Work to complete: From the line with "34% | 100% |" down to the final line of the records below, retype everything exactly and leave out the rest.

Record set:
☆ ☆ ☆
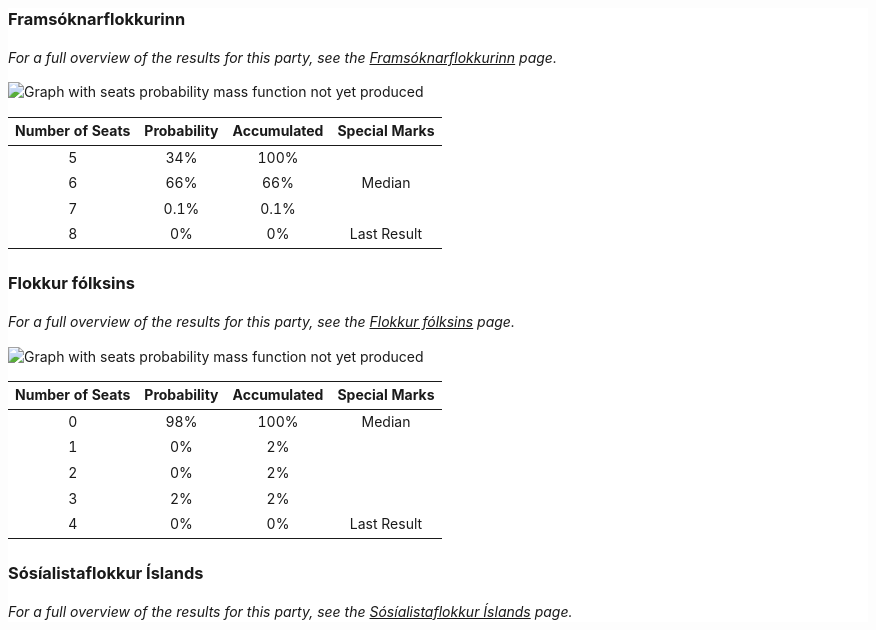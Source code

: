 ### Framsóknarflokkurinn

*For a full overview of the results for this party, see the [Framsóknarflokkurinn](party-framsóknarflokkurinn.html) page.*

![Graph with seats probability mass function not yet produced](2020-01-01-Gallup-seats-pmf-framsóknarflokkurinn.png "Seats Probability Mass Function")

| Number of Seats | Probability | Accumulated | Special Marks |
|:---------------:|:-----------:|:-----------:|:-------------:|
| 5 | 34% | 100% |  |
| 6 | 66% | 66% | Median |
| 7 | 0.1% | 0.1% |  |
| 8 | 0% | 0% | Last Result |

### Flokkur fólksins

*For a full overview of the results for this party, see the [Flokkur fólksins](party-flokkurfólksins.html) page.*

![Graph with seats probability mass function not yet produced](2020-01-01-Gallup-seats-pmf-flokkurfólksins.png "Seats Probability Mass Function")

| Number of Seats | Probability | Accumulated | Special Marks |
|:---------------:|:-----------:|:-----------:|:-------------:|
| 0 | 98% | 100% | Median |
| 1 | 0% | 2% |  |
| 2 | 0% | 2% |  |
| 3 | 2% | 2% |  |
| 4 | 0% | 0% | Last Result |

### Sósíalistaflokkur Íslands

*For a full overview of the results for this party, see the [Sósíalistaflokkur Íslands](party-sósíalistaflokkuríslands.html) page.*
☆ ☆ ☆
Exercise answer:
| 5 | 34% | 100% |  |
| 6 | 66% | 66% | Median |
| 7 | 0.1% | 0.1% |  |
| 8 | 0% | 0% | Last Result |

### Flokkur fólksins

*For a full overview of the results for this party, see the [Flokkur fólksins](party-flokkurfólksins.html) page.*

![Graph with seats probability mass function not yet produced](2020-01-01-Gallup-seats-pmf-flokkurfólksins.png "Seats Probability Mass Function")

| Number of Seats | Probability | Accumulated | Special Marks |
|:---------------:|:-----------:|:-----------:|:-------------:|
| 0 | 98% | 100% | Median |
| 1 | 0% | 2% |  |
| 2 | 0% | 2% |  |
| 3 | 2% | 2% |  |
| 4 | 0% | 0% | Last Result |

### Sósíalistaflokkur Íslands

*For a full overview of the results for this party, see the [Sósíalistaflokkur Íslands](party-sósíalistaflokkuríslands.html) page.*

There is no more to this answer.